- _Work request_
Please transcribe the data exactly as shown, skipping the images.

┌─ Records for this exercise

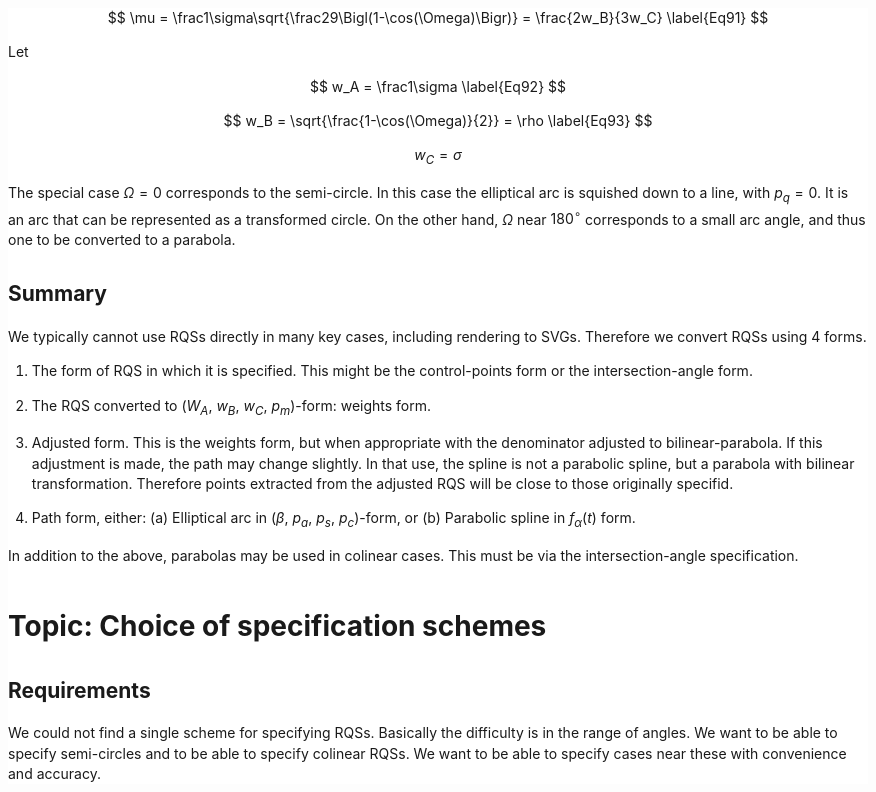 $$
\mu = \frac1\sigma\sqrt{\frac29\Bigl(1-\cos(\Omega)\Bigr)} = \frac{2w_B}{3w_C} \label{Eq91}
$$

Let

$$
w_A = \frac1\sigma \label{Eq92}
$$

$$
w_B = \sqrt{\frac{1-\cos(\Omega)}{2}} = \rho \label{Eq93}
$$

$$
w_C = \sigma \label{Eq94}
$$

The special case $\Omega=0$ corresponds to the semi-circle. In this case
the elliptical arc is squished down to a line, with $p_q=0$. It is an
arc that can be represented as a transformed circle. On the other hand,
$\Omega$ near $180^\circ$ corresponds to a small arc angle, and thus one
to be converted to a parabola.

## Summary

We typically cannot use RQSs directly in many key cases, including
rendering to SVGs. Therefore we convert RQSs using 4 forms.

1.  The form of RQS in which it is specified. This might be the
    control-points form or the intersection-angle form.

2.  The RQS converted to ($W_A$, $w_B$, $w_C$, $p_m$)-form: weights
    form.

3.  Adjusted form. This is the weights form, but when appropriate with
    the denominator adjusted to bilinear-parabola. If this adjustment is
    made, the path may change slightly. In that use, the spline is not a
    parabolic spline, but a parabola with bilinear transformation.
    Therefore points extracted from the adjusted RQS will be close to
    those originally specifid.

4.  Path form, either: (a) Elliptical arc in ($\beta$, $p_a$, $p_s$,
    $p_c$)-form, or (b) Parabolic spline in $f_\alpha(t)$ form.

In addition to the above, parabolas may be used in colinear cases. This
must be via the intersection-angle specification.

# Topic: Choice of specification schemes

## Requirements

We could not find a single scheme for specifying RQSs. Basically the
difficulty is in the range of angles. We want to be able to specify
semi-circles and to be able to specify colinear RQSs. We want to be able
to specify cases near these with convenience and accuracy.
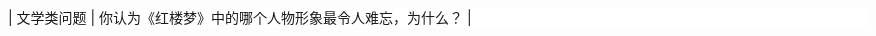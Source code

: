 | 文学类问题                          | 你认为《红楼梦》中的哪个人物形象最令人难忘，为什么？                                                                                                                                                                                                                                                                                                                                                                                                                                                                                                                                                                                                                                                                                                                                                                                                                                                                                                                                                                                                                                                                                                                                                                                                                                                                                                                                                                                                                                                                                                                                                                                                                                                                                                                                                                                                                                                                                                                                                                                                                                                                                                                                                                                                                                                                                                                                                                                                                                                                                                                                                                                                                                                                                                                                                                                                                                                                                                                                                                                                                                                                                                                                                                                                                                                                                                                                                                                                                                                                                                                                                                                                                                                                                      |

└─

- _Answer space_
 $$
\mu = \frac1\sigma\sqrt{\frac29\Bigl(1-\cos(\Omega)\Bigr)} = \frac{2w_B}{3w_C} \label{Eq91}
$$

Let

$$
w_A = \frac1\sigma \label{Eq92}
$$

$$
w_B = \sqrt{\frac{1-\cos(\Omega)}{2}} = \rho \label{Eq93}
$$

$$
w_C = \sigma \label{Eq94}
$$

The special case $\Omega=0$ corresponds to the semi-circle. In this case
the elliptical arc is squished down to a line, with $p_q=0$. It is an
arc that can be represented as a transformed circle. On the other hand,
$\Omega$ near $180^\circ$ corresponds to a small arc angle, and thus one
to be converted to a parabola.

## Summary

We typically cannot use RQSs directly in many key cases, including
rendering to SVGs. Therefore we convert RQSs using 4 forms.

1.  The form of RQS in which it is specified. This might be the
    control-points form or the intersection-angle form.

2.  The RQS converted to ($W_A$, $w_B$, $w_C$, $p_m$)-form: weights
    form.

3.  Adjusted form. This is the weights form, but when appropriate with
    the denominator adjusted to bilinear-parabola. If this adjustment is
    made, the path may change slightly. In that use, the spline is not a
    parabolic spline, but a parabola with bilinear transformation.
    Therefore points extracted from the adjusted RQS will be close to
    those originally specifid.

4.  Path form, either: (a) Elliptical arc in ($\beta$, $p_a$, $p_s$,
    $p_c$)-form, or (b) Parabolic spline in $f_\alpha(t)$ form.

In addition to the above, parabolas may be used in colinear cases. This
must be via the intersection-angle specification.

# Topic: Choice of specification schemes

## Requirements

We could not find a single scheme for specifying RQSs. Basically the
difficulty is in the range of angles. We want to be able to specify
semi-circles and to be able to specify colinear RQSs. We want to be able
to specify cases near these with convenience and accuracy.
Source code

: | 文学类问题                          | 你认为《红楼梦》中的哪个人物形象最令人难忘，为什么？                                                                                                                                                                                                                                                                                                                                                                                                                                                                                                                                                                                                                                                                                                                                                                                                                                                                                                                                                                                                                                                                                                                                                                                                                                                                                                                                                                                                                                                                                                                                                                                                                                                                                                                                                                                                                                                                                                                                                                                                                                                                                                                                                                                                                                                                                                                                                                                                                                                                                                                                                                                                                                                                                                                                                                                                                                                                                                                                                                                                                                                                                                                                                                                                                                                                                                                                                                                                                                                                                                                                                                                                                                                                                      |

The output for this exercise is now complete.